Among the entries below, how many lines include "Natasha"? Give the number alone.

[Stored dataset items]
::::::::::
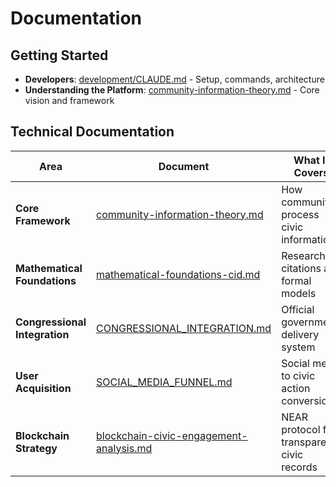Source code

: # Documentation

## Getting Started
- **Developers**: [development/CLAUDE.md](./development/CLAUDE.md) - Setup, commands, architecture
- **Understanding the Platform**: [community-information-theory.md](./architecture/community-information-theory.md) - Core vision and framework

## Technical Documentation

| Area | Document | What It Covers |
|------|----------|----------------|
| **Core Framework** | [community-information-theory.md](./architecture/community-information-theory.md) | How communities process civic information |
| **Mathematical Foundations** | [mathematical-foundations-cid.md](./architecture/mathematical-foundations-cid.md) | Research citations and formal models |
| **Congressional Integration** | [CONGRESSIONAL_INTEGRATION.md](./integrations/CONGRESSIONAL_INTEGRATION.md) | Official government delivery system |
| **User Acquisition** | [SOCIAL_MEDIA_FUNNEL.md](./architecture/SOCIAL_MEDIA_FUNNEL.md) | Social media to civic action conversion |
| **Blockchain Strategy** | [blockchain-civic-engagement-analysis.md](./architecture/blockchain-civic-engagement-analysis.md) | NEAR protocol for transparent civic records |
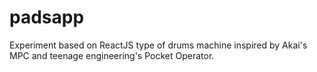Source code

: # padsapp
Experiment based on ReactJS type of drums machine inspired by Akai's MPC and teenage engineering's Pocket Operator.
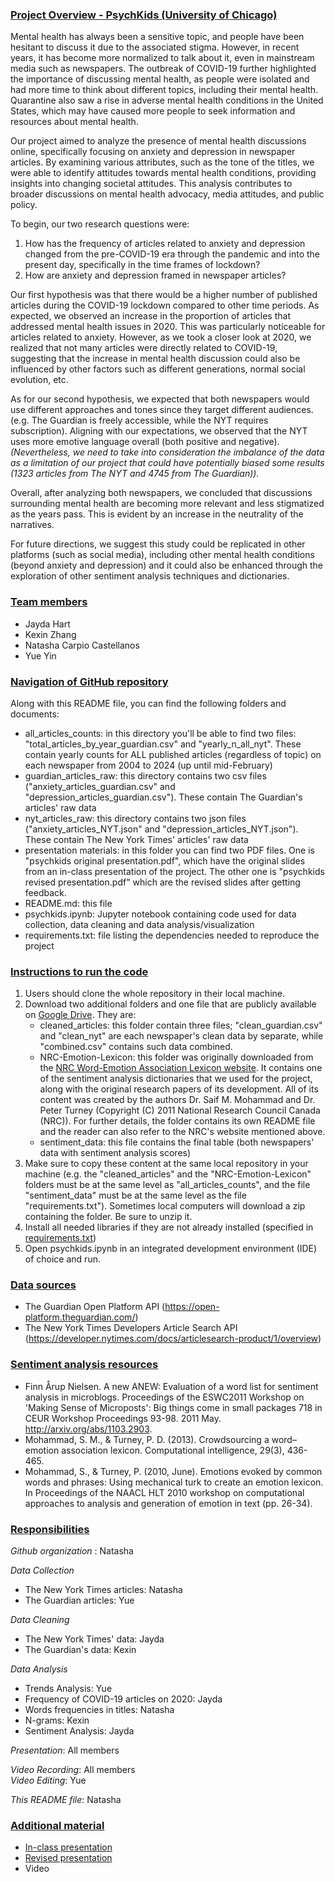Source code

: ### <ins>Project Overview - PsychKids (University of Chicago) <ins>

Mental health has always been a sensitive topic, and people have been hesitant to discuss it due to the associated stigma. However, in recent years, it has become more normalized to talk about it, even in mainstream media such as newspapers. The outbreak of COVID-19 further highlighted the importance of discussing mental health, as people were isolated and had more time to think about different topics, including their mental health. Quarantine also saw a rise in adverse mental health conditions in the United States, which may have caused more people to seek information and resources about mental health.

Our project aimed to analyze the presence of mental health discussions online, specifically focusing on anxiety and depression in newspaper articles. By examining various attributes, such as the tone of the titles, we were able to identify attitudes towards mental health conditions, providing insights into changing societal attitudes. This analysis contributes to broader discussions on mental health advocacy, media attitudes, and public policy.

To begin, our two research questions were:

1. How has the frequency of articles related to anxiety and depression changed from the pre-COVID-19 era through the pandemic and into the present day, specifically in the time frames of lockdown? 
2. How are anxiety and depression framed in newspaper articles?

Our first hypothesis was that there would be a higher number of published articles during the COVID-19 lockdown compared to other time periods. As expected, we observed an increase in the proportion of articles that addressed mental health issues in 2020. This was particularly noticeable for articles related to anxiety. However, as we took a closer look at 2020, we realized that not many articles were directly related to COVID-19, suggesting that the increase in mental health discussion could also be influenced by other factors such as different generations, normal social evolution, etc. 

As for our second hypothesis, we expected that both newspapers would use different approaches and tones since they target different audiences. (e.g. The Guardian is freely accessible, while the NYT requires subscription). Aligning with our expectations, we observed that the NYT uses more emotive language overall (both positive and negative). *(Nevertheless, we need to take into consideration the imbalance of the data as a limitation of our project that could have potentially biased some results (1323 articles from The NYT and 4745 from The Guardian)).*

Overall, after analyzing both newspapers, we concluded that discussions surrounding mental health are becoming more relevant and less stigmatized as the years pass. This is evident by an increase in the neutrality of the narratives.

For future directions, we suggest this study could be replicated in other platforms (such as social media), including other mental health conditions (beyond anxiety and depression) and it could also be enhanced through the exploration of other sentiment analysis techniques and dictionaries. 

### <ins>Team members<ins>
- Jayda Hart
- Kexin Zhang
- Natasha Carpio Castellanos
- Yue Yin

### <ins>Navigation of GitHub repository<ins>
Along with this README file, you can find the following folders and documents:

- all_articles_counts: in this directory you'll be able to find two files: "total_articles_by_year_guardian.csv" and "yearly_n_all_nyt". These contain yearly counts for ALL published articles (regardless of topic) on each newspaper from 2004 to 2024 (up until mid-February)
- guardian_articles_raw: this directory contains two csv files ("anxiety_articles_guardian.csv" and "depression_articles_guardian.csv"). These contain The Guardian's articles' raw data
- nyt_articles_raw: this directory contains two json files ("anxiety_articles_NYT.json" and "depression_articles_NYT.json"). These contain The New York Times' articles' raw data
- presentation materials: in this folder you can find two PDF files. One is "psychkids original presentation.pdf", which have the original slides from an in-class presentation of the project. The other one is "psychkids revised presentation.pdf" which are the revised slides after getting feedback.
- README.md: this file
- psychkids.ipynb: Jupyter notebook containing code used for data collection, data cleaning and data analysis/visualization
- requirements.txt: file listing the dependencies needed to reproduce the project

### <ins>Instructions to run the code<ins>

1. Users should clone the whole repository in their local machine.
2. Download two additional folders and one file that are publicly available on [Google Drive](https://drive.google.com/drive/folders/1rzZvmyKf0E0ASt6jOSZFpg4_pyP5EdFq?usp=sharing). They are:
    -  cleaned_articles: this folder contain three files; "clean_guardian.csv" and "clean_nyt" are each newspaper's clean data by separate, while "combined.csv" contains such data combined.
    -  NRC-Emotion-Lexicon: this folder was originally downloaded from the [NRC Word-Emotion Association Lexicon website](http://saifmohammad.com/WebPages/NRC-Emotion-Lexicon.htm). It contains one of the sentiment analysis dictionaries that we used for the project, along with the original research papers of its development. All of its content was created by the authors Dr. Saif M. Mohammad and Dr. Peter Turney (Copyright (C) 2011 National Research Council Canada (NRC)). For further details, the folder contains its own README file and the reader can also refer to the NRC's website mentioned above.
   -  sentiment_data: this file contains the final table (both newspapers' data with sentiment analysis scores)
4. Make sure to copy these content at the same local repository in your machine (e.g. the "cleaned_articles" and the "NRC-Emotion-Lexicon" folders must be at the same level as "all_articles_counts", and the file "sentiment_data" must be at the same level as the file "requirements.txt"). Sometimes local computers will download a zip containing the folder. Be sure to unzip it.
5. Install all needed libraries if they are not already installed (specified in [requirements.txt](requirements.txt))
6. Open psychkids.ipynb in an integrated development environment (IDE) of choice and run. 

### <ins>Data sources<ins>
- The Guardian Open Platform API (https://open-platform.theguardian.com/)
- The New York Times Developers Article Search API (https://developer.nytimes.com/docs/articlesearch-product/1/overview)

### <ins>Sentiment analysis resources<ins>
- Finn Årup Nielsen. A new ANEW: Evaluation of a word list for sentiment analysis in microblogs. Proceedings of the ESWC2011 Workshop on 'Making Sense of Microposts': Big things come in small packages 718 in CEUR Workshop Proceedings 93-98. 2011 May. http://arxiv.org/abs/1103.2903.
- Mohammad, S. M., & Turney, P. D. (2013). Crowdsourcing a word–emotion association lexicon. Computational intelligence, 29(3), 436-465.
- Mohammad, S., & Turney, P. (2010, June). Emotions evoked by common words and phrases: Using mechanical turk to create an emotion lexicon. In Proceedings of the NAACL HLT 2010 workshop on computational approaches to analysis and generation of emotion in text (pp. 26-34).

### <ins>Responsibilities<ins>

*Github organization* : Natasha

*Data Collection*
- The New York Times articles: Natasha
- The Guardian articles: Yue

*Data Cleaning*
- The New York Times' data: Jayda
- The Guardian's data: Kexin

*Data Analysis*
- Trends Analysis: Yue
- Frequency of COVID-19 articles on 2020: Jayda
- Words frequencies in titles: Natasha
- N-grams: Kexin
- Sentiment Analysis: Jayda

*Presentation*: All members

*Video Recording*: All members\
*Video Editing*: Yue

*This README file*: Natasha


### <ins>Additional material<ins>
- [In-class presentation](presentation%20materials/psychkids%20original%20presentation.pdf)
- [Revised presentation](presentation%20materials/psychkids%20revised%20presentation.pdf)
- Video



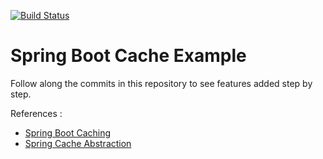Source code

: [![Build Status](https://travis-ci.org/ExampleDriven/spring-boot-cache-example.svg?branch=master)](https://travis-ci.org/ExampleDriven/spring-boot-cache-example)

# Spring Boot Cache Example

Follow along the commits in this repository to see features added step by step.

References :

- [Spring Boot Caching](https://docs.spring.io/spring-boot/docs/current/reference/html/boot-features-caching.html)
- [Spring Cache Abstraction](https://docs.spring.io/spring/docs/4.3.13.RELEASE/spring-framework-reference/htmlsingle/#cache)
::::::::::
*RESULT OF THIS TASK:*
5